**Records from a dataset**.
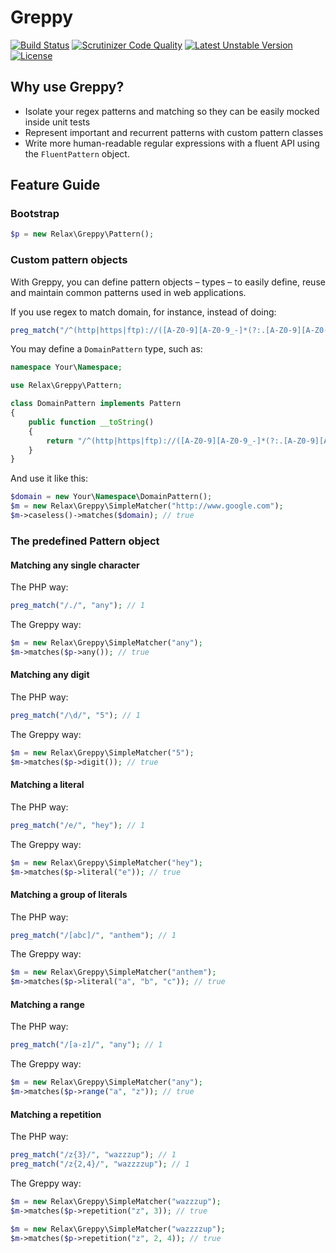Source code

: Greppy
==================
[![Build Status](https://travis-ci.org/drgomesp/Greppy.png?branch=master)](https://travis-ci.org/drgomesp/Greppy)
[![Scrutinizer Code Quality](https://scrutinizer-ci.com/g/drgomesp/Greppy/badges/quality-score.png?s=2ee65804cbc0c223711d96c14367dd37a202824d)](https://scrutinizer-ci.com/g/drgomesp/Greppy/)
[![Latest Unstable Version](https://poser.pugx.org/relaxphp/greppy/v/unstable.png)](https://packagist.org/packages/relaxphp/greppy) 
[![License](https://poser.pugx.org/relaxphp/greppy/license.png)](https://packagist.org/packages/relaxphp/greppy)

Why use Greppy?
-------------
- Isolate your regex patterns and matching so they can be easily mocked inside unit tests
- Represent important and recurrent patterns with custom pattern classes
- Write more human-readable regular expressions with a fluent API using the `FluentPattern` object.

Feature Guide
-------------

### Bootstrap

```php
$p = new Relax\Greppy\Pattern();
```

### Custom pattern objects

With Greppy, you can define pattern objects – types – to easily define, reuse and maintain common
patterns used in web applications.

If you use regex to match domain, for instance, instead of doing:

```php
preg_match("/^(http|https|ftp)://([A-Z0-9][A-Z0-9_-]*(?:.[A-Z0-9][A-Z0-9_-]*)+):?(d+)?/?/i", $subject);
```

You may define a `DomainPattern` type, such as:
 
```php
namespace Your\Namespace;

use Relax\Greppy\Pattern;

class DomainPattern implements Pattern
{
    public function __toString()
    {
        return "/^(http|https|ftp)://([A-Z0-9][A-Z0-9_-]*(?:.[A-Z0-9][A-Z0-9_-]*)+):?(d+)?/?/";
    }
}
```

And use it like this:
 
```php
$domain = new Your\Namespace\DomainPattern();
$m = new Relax\Greppy\SimpleMatcher("http://www.google.com");
$m->caseless()->matches($domain); // true
```

### The predefined Pattern object

#### Matching any single character

The PHP way:
```php
preg_match("/./", "any"); // 1
```
The Greppy way:
```php
$m = new Relax\Greppy\SimpleMatcher("any");
$m->matches($p->any()); // true
```

#### Matching any digit

The PHP way:
```php
preg_match("/\d/", "5"); // 1
```
The Greppy way:
```php
$m = new Relax\Greppy\SimpleMatcher("5");
$m->matches($p->digit()); // true
```

#### Matching a literal

The PHP way:
```php
preg_match("/e/", "hey"); // 1
```
The Greppy way:
```php
$m = new Relax\Greppy\SimpleMatcher("hey");
$m->matches($p->literal("e")); // true
```

#### Matching a group of literals

The PHP way:
```php
preg_match("/[abc]/", "anthem"); // 1
```
The Greppy way:
```php
$m = new Relax\Greppy\SimpleMatcher("anthem");
$m->matches($p->literal("a", "b", "c")); // true
```

#### Matching a range

The PHP way:
```php
preg_match("/[a-z]/", "any"); // 1
```
The Greppy way:
```php
$m = new Relax\Greppy\SimpleMatcher("any");
$m->matches($p->range("a", "z")); // true
```

#### Matching a repetition

The PHP way:
```php
preg_match("/z{3}/", "wazzzup"); // 1
preg_match("/z{2,4}/", "wazzzzup"); // 1
```
The Greppy way:
```php
$m = new Relax\Greppy\SimpleMatcher("wazzzup");
$m->matches($p->repetition("z", 3)); // true

$m = new Relax\Greppy\SimpleMatcher("wazzzzup"); 
$m->matches($p->repetition("z", 2, 4)); // true
```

**THE TASK**. From the records above, copy every line that holds the word "digit".

**RESULT FOR THIS TASK**.
#### Matching any digit
$m->matches($p->digit()); // true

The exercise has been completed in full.